**EXERCISE REQUIREMENTS**
Look below. Copy each line that has "auch" in it.

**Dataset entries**
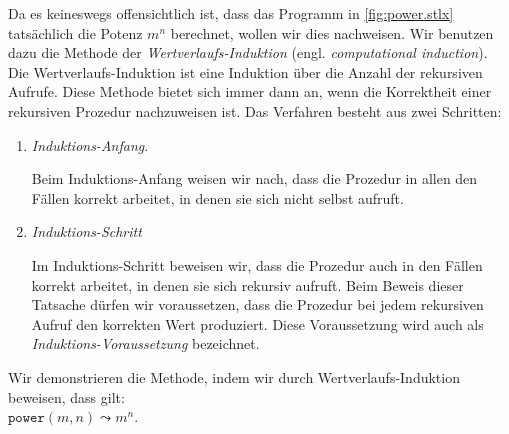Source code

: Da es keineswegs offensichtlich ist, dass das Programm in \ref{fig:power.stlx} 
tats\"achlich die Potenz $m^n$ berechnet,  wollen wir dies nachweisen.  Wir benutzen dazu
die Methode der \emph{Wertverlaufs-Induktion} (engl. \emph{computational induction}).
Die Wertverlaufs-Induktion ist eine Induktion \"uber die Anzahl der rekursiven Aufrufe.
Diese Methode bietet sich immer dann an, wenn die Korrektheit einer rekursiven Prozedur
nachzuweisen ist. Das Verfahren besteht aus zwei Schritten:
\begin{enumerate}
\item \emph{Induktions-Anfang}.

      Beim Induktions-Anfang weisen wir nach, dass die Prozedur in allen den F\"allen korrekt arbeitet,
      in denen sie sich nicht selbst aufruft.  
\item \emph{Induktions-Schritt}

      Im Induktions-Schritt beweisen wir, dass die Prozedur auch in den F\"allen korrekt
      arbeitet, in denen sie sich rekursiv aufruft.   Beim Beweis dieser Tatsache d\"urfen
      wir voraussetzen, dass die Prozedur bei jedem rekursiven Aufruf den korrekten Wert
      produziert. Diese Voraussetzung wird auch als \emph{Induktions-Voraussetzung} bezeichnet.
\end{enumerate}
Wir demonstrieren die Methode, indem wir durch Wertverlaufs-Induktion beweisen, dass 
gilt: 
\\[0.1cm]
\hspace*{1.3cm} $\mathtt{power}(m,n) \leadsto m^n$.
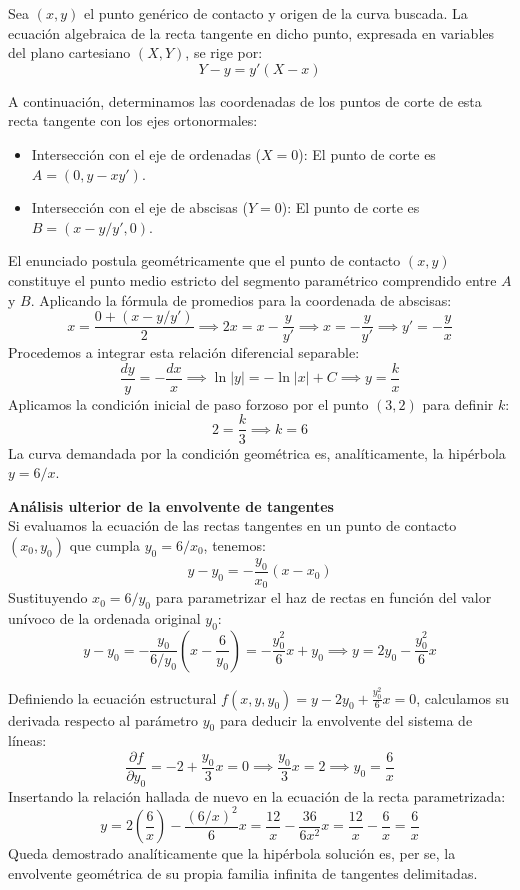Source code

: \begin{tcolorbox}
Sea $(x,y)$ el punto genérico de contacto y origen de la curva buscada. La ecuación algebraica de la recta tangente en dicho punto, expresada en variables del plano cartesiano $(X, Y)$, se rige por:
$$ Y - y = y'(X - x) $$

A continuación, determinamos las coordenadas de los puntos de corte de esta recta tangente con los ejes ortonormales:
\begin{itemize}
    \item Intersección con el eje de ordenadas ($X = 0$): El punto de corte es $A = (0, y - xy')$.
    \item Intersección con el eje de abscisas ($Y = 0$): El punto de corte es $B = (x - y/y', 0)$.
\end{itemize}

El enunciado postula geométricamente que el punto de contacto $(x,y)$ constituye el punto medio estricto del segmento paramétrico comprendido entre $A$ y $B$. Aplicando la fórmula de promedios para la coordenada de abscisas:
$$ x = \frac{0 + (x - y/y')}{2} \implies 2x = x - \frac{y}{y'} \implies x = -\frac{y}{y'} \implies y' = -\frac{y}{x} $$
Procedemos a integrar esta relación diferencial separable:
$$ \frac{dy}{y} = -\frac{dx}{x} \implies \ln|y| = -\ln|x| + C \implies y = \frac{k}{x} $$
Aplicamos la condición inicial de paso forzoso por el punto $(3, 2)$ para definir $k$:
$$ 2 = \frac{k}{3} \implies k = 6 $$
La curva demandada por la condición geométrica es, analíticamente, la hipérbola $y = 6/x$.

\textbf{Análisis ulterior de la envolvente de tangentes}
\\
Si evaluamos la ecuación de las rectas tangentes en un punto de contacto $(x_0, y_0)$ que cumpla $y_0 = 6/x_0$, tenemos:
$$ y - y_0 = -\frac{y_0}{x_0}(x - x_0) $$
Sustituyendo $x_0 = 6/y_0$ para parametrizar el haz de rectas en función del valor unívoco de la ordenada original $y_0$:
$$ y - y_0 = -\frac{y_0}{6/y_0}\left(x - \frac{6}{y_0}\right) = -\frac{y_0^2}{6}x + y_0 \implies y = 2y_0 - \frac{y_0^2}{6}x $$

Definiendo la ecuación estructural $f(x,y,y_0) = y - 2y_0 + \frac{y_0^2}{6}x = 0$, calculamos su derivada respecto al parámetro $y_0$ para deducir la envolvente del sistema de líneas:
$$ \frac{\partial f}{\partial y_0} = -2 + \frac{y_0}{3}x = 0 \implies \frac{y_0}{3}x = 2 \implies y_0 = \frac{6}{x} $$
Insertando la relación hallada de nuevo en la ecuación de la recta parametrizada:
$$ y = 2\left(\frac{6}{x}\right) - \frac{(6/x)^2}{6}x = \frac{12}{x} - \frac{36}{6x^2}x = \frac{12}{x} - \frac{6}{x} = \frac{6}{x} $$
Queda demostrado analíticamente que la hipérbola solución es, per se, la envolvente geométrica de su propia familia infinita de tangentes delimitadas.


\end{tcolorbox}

**EXERCISE ANSWER**
      Im Induktions-Schritt beweisen wir, dass die Prozedur auch in den F\"allen korrekt
      produziert. Diese Voraussetzung wird auch als \emph{Induktions-Voraussetzung} bezeichnet.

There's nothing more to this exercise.